In this case Foley was required to defend against a claim arising out of its own wrongful conduct, the claim that it breached express and implied warranties of merchantability and of fitness of the goods for the purpose intended when it sold Jack Frost defective roof trusses. Breach of warranty has been held a sufficiently independent wrongful act to justify the denial of attorneys fees in an indemnity action. Sorenson v. Safety Flate, Inc., 306 Minn. 300, 306, 235 N.W.2d 848, 852 (1975); Farr v. Armstrong Rubber Co., 288 Minn. 83, 97, 179 N.W.2d 64, 73 (1970). Additionally, Foley failed to tender defense of Jack Frost's action to EBCO. Accordingly, the award of attorneys fees to Foley is reversed.

Upon petition for rehearing by EBCO seeking a change in the decision and by Foley for clarification of the opinion, the opinion issued August 29, 1980, is withdrawn and this opinion substituted therefor. The petitions of Foley and EBCO are in all other respects denied. The petition of Hydro-Air for rehearing is also denied.

Affirmed in part, reversed in part and remanded.

OTIS, AMDAHL, and SIMONETT, JJ., took no part in the consideration or decision of this case.


[1] The egg producers on whose property the damaged barns were located assigned their causes of action against Foley and EBCO to Jack Frost.

[2] Foley and EBCO also impleaded Norman Roshau as a third-party defendant and sought indemnity or contribution from him on the ground that his negligence had caused Jack Frost's damages. At trial, Jack Frost admitted that Roshau was acting as its agent at all times relevant to the action. Accordingly, the third-party claims against Roshau were dismissed.

[3] Moreover, we note that Hydro-Air's counsel was unable during oral argument to describe to us how he would have tried the case differently if Hydro-Air had been named a direct party defendant at the outset.

[4] The trial court ruled as a matter of law that Foley, the retailer who sold the defective roof trusses to Jack Frost, was not negligent.
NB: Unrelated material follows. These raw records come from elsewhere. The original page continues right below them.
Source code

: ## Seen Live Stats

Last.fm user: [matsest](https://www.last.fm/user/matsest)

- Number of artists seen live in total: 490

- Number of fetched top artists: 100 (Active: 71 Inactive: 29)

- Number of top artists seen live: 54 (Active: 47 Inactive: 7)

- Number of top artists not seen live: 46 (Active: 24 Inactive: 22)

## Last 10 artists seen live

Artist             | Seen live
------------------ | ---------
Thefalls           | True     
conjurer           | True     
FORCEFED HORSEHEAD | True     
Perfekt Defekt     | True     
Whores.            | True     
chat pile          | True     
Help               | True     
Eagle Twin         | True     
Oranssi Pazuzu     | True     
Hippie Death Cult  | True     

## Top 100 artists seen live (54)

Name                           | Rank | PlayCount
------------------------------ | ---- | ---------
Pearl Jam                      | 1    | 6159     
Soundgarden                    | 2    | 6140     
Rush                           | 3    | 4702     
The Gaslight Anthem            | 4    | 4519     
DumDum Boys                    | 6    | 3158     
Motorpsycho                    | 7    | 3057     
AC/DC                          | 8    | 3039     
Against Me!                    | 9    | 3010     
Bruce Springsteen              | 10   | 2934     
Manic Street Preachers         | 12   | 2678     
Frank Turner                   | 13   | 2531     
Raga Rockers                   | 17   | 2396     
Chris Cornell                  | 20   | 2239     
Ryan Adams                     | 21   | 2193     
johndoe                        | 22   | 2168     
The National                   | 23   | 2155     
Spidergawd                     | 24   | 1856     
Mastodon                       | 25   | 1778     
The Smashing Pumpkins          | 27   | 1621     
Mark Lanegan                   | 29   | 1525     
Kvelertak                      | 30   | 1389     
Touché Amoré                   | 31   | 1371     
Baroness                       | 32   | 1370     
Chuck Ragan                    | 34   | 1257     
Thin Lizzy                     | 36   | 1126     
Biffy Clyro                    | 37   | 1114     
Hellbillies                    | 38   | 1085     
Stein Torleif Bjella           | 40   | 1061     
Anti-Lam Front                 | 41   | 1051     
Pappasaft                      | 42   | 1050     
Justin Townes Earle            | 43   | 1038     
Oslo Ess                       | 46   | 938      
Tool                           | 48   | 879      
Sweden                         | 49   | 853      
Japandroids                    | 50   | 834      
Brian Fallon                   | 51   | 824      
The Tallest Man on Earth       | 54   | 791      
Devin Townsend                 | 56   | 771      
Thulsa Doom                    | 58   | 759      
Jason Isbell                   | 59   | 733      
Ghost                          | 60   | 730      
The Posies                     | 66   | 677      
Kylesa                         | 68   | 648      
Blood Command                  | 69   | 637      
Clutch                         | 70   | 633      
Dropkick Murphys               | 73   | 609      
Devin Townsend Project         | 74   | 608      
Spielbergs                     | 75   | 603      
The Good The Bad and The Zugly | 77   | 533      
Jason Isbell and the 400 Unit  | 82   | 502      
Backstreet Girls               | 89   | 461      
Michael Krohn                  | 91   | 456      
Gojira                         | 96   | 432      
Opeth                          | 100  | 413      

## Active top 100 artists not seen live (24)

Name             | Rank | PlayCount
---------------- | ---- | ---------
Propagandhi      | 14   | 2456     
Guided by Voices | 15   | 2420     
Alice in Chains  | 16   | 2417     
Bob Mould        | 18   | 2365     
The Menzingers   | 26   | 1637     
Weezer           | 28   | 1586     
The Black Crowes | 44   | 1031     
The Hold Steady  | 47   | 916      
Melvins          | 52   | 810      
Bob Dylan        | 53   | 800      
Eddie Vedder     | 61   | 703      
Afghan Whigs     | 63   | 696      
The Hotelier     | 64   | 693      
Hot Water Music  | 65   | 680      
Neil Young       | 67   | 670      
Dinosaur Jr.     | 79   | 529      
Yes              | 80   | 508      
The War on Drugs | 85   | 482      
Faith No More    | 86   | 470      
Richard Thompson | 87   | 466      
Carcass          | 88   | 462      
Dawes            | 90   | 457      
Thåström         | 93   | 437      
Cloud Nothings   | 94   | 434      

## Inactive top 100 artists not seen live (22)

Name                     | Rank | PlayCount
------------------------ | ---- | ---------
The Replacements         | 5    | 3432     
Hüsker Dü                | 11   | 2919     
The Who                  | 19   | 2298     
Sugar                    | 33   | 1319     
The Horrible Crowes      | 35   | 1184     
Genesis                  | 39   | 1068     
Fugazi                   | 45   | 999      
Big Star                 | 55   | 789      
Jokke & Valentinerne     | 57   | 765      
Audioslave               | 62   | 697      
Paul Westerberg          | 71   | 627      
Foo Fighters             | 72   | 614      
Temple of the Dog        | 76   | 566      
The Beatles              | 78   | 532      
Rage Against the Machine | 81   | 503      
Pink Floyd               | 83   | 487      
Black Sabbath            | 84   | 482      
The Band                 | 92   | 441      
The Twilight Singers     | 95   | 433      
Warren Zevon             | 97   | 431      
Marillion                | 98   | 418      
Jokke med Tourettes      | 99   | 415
The trial court held Foley entitled to indemnity against EBCO and Hydro-Air. That holding is not challenged on appeal.

[5] EBCO is not liable to Jack Frost in negligence because EBCO's causal negligence was less than that of Jack Frost. Nor is EBCO strictly liable to Jack Frost in tort. Minn.Stat. § 604.01 (1976) applies to claims based on strict products liability, except where the only negligence of the party seeking to recover was the failure to inspect a product or to guard against defects. Busch v. Busch Const. Co., 262 N.W.2d 377, 393-94 (Minn.1977).